_Collected data_.
──────────

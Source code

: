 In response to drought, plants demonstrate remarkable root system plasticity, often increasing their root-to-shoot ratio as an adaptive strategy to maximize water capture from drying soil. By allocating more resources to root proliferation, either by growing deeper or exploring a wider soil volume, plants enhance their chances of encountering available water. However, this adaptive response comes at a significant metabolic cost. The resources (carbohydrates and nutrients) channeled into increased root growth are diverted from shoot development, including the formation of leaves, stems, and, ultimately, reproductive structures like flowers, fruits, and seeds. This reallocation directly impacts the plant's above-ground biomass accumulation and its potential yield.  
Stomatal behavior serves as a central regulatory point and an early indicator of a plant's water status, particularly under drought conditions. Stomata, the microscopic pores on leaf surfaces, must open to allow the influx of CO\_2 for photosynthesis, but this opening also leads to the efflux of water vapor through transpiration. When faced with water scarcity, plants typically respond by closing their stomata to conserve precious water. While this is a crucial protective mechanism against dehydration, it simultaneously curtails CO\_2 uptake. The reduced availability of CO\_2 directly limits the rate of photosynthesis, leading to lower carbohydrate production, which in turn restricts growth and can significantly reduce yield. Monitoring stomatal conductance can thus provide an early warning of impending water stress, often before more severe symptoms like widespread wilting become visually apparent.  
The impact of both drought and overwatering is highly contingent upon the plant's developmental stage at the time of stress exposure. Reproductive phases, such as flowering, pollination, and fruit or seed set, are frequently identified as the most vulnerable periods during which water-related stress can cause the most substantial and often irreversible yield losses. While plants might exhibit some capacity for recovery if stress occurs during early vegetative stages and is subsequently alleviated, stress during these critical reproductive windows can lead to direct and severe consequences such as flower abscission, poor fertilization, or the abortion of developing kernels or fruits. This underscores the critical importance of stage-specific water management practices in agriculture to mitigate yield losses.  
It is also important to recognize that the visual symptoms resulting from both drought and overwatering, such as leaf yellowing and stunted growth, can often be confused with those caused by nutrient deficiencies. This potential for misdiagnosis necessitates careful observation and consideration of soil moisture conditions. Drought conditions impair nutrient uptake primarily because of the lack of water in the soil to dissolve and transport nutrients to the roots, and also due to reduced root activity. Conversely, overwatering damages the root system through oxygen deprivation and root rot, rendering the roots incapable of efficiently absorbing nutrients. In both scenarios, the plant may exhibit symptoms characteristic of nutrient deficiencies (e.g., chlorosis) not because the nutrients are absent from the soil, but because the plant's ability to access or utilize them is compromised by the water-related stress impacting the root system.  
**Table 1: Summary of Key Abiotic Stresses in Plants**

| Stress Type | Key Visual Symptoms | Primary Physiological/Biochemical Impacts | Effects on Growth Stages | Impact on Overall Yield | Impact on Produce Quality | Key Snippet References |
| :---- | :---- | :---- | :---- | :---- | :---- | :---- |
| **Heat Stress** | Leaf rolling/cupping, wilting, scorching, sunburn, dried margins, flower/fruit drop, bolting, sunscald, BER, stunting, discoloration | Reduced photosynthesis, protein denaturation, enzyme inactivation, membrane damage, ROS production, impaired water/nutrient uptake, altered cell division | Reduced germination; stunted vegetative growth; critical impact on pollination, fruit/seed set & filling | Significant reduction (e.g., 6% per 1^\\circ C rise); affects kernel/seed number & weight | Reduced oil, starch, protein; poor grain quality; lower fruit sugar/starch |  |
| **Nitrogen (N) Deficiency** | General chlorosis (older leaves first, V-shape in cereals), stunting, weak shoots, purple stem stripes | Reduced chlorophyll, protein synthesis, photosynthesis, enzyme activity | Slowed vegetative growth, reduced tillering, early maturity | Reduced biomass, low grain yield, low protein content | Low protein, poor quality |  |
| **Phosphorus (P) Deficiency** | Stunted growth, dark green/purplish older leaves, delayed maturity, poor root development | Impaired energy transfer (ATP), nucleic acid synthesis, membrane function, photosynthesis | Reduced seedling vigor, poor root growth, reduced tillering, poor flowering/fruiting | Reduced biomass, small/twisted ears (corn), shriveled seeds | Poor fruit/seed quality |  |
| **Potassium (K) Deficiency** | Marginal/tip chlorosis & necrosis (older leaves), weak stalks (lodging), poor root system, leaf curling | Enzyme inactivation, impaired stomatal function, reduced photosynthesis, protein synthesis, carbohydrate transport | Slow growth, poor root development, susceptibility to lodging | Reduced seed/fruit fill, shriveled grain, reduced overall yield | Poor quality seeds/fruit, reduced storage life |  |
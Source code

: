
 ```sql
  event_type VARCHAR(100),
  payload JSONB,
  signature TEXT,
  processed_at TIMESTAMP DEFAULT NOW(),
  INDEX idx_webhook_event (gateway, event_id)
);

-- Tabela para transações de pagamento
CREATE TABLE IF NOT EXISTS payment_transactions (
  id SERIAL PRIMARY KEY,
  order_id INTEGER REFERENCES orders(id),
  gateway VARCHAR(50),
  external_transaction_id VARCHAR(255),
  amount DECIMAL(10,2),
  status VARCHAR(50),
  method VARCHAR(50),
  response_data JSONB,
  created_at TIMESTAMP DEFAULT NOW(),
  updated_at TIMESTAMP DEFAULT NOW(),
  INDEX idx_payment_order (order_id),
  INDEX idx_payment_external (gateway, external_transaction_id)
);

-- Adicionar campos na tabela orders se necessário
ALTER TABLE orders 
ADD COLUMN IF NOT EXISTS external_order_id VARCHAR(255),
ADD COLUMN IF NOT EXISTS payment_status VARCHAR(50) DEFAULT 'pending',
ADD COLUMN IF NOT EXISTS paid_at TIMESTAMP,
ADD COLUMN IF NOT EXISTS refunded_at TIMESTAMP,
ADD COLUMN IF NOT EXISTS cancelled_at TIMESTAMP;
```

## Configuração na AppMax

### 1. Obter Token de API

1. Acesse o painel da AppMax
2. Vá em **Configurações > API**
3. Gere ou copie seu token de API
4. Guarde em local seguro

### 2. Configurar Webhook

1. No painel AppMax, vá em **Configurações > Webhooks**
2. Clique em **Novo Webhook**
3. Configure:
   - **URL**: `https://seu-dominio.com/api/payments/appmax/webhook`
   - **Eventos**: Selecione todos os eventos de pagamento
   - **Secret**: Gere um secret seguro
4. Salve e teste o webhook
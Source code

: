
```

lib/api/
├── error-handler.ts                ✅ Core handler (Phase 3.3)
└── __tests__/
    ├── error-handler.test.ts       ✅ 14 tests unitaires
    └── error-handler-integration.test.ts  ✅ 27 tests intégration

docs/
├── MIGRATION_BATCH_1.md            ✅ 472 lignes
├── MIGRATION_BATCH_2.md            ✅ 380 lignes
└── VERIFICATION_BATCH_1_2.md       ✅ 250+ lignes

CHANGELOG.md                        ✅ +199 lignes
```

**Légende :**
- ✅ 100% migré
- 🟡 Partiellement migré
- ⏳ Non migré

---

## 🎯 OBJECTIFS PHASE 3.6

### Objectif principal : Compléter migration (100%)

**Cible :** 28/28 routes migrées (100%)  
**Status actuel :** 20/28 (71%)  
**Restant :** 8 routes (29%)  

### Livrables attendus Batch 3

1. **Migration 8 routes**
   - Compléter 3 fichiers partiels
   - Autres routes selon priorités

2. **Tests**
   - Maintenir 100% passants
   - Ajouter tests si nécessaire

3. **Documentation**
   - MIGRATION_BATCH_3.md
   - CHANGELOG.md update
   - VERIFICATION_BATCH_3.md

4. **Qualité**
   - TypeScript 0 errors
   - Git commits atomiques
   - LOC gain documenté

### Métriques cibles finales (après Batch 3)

──────────

_Task brief_.
Your answer must be the lines from the first line of the entries above through the line that contains "its potential yield.", written out exactly.

_Result_.
Source code

: In response to drought, plants demonstrate remarkable root system plasticity, often increasing their root-to-shoot ratio as an adaptive strategy to maximize water capture from drying soil. By allocating more resources to root proliferation, either by growing deeper or exploring a wider soil volume, plants enhance their chances of encountering available water. However, this adaptive response comes at a significant metabolic cost. The resources (carbohydrates and nutrients) channeled into increased root growth are diverted from shoot development, including the formation of leaves, stems, and, ultimately, reproductive structures like flowers, fruits, and seeds. This reallocation directly impacts the plant's above-ground biomass accumulation and its potential yield.  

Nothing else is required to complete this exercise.